### Supplied information
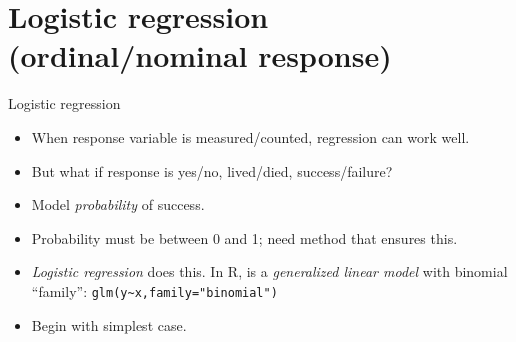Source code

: \section{Logistic regression (ordinal/nominal response)}
\frame{\sectionpage}


\begin{frame}{Logistic regression}

  \begin{itemize}
  \item When response variable is measured/counted, regression can work well.
  \item But what if response is yes/no, lived/died, success/failure?
  \item Model {\em probability} of success.
  \item Probability must be between 0 and 1; need method that ensures this.
  \item {\em Logistic regression} does this. In R, is a
    \emph{generalized linear model} with binomial ``family'': 
\texttt{glm(y\textasciitilde x,family="binomial")}
    
  \item Begin with simplest case.
    
  \end{itemize}
  
\end{frame}

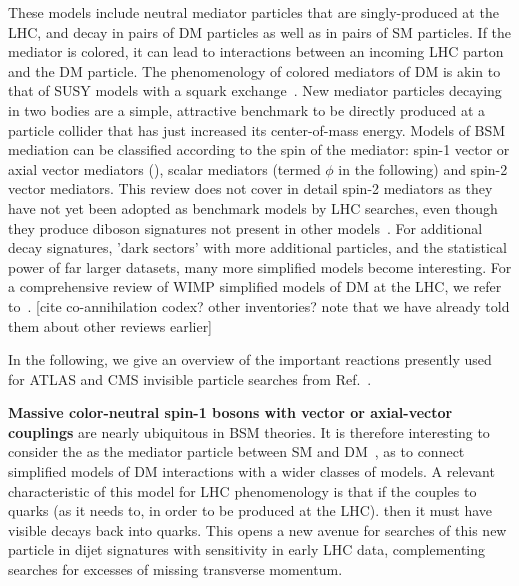 These models include neutral mediator particles that are singly-produced at the LHC, and decay in pairs of DM particles as well as in pairs of SM particles. If the mediator is colored, it can lead to interactions between an incoming LHC parton and the DM particle. The phenomenology of colored mediators of DM is akin to that of SUSY models with a squark exchange~\cite{Papucci:2014iwa,An:2013xka,Bell:2012rg}. New mediator particles decaying in two bodies
are a simple, attractive benchmark to be directly produced at a particle collider that has just increased its center-of-mass energy. Models of BSM mediation can be classified according to the spin of the mediator: spin-1 vector or axial vector mediators (\Zprime), scalar mediators (termed $\phi$ in the following) and spin-2 vector mediators. This review does not cover in detail spin-2 mediators as they have not yet been adopted as benchmark models by LHC searches, even though they produce diboson signatures not present in other models~\cite{Kraml:2017atm,Han:2015cty}. For additional decay signatures, 'dark sectors' with more additional particles, and the statistical power of far larger datasets, many more simplified models become interesting. For a comprehensive review of WIMP simplified models of DM at the LHC, we refer to~\cite{Arcadi:2017kky}. [cite co-annihilation codex? other inventories? note that we have already told them about other reviews earlier]

In the following, we give an overview of the important reactions presently used for ATLAS and CMS invisible particle searches from Ref.~\cite{Abercrombie:2015wmb}.

\textbf{Massive color-neutral spin-1 bosons with vector or axial-vector couplings} are nearly ubiquitous in BSM theories. 
It is therefore interesting to consider the \Zprime as the mediator particle between SM and DM~\cite{Shoemaker:2011vi},
as to connect simplified models of DM interactions with a wider classes of models.
A relevant characteristic of this model for LHC phenomenology is that if the \Zprime couples to quarks (as it needs to, in order to be produced at the LHC). 
then it must have visible decays back into quarks. This opens a new avenue for searches of this new
particle in dijet signatures with sensitivity in early LHC data, complementing searches for excesses
of missing transverse momentum. 

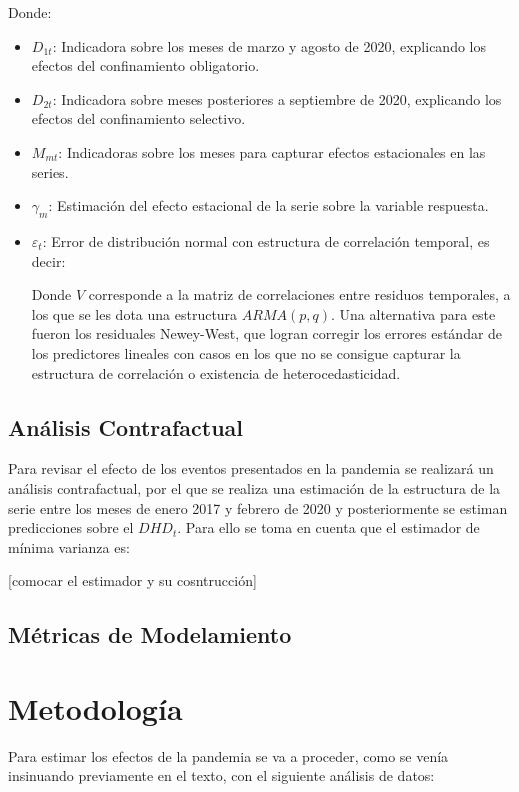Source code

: \documentclass[10pt,twoside,xcolor=table,x11anmes]{IEEEtran}
\begin{document}
Donde:
\begin{itemize}
    \item $D_{1t}$: Indicadora sobre los meses de marzo y agosto de 2020, explicando los efectos del confinamiento obligatorio.
    \item $D_{2t}$: Indicadora sobre meses posteriores a  septiembre de 2020, explicando los efectos del confinamiento selectivo.
    \item $M_{mt}$: Indicadoras sobre los meses para capturar efectos estacionales en las series.
    \item $\gamma_{m}$: Estimación del efecto estacional de la serie sobre la variable respuesta.
    \item $\varepsilon_t$: Error de distribución normal con estructura de correlación temporal, es decir:

    Donde $V$ corresponde a la matriz de correlaciones entre residuos temporales, a los que se les dota una estructura $ARMA(p,q)$. Una alternativa para este fueron los residuales Newey-West, que logran corregir los errores estándar de los predictores lineales con casos en los que no se consigue capturar la estructura de correlación o existencia de heterocedasticidad.
\end{itemize}

\subsection{Análisis Contrafactual}

Para revisar el efecto de los eventos presentados en la pandemia se realizará un análisis contrafactual, por el que se realiza una estimación de la estructura de la serie entre los meses de enero 2017 y febrero de 2020 y posteriormente se estiman predicciones sobre el $DHD_t$. Para ello se toma en cuenta que el estimador de mínima varianza es:

[comocar el estimador y su cosntrucción]



\subsection{Métricas de Modelamiento}


\section[Metodología]{Metodología}

Para estimar los efectos de la pandemia se va a proceder, como se venía insinuando previamente en el texto, con el siguiente análisis de datos:
\end{document}
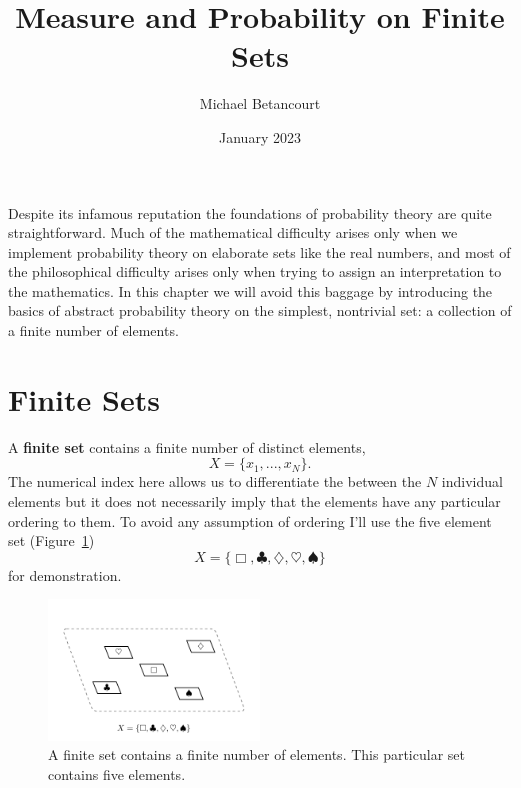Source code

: \documentclass[
  letterpaper,
  DIV=11,
  numbers=noendperiod]{scrartcl}
\title{Measure and Probability on Finite Sets}
\author{Michael Betancourt}
\date{January 2023}
\renewcommand*\contentsname{Table of contents}
\newcommand\contentsname{Table of contents}
\begin{document}
\maketitle
\ifdefined\Shaded\renewenvironment{Shaded}{\begin{tcolorbox}[boxrule=0pt, sharp corners, interior hidden, frame hidden, enhanced, breakable, borderline west={3pt}{0pt}{shadecolor}]}{\end{tcolorbox}}\fi

\renewcommand*\contentsname{Table of contents}
{
\hypersetup{linkcolor=}
\setcounter{tocdepth}{3}
\tableofcontents
}
Despite its infamous reputation the foundations of probability theory
are quite straightforward. Much of the mathematical difficulty arises
only when we implement probability theory on elaborate sets like the
real numbers, and most of the philosophical difficulty arises only when
trying to assign an interpretation to the mathematics. In this chapter
we will avoid this baggage by introducing the basics of abstract
probability theory on the simplest, nontrivial set: a collection of a
finite number of elements.

\hypertarget{finite-sets}{%
\section{Finite Sets}\label{finite-sets}}

A \textbf{finite set} contains a finite number of distinct elements, \[
X = \{x_1, ..., x_N\}.
\] The numerical index here allows us to differentiate the between the
\(N\) individual elements but it does not necessarily imply that the
elements have any particular ordering to them. To avoid any assumption
of ordering I'll use the five element set (Figure~\ref{fig-ambient_set})
\[
X = \{\Box, \clubsuit, \diamondsuit, \heartsuit, \spadesuit\}
\] for demonstration.

\begin{figure}

{\centering \includegraphics[width=0.5\textwidth,height=\textheight]{figures/ambient_set/ambient_set.pdf}

}

\caption{\label{fig-ambient_set}A finite set contains a finite number of
elements. This particular set contains five elements.}

\end{figure}
\end{document}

### Assigned task
Look through the entries above and find each line where the word "Zprime" occurs; copy those lines.

### Output below
are a simple, attractive benchmark to be directly produced at a particle collider that has just increased its center-of-mass energy. Models of BSM mediation can be classified according to the spin of the mediator: spin-1 vector or axial vector mediators (\Zprime), scalar mediators (termed $\phi$ in the following) and spin-2 vector mediators. This review does not cover in detail spin-2 mediators as they have not yet been adopted as benchmark models by LHC searches, even though they produce diboson signatures not present in other models~\cite{Kraml:2017atm,Han:2015cty}. For additional decay signatures, 'dark sectors' with more additional particles, and the statistical power of far larger datasets, many more simplified models become interesting. For a comprehensive review of WIMP simplified models of DM at the LHC, we refer to~\cite{Arcadi:2017kky}. [cite co-annihilation codex? other inventories? note that we have already told them about other reviews earlier]
It is therefore interesting to consider the \Zprime as the mediator particle between SM and DM~\cite{Shoemaker:2011vi},
A relevant characteristic of this model for LHC phenomenology is that if the \Zprime couples to quarks (as it needs to, in order to be produced at the LHC). 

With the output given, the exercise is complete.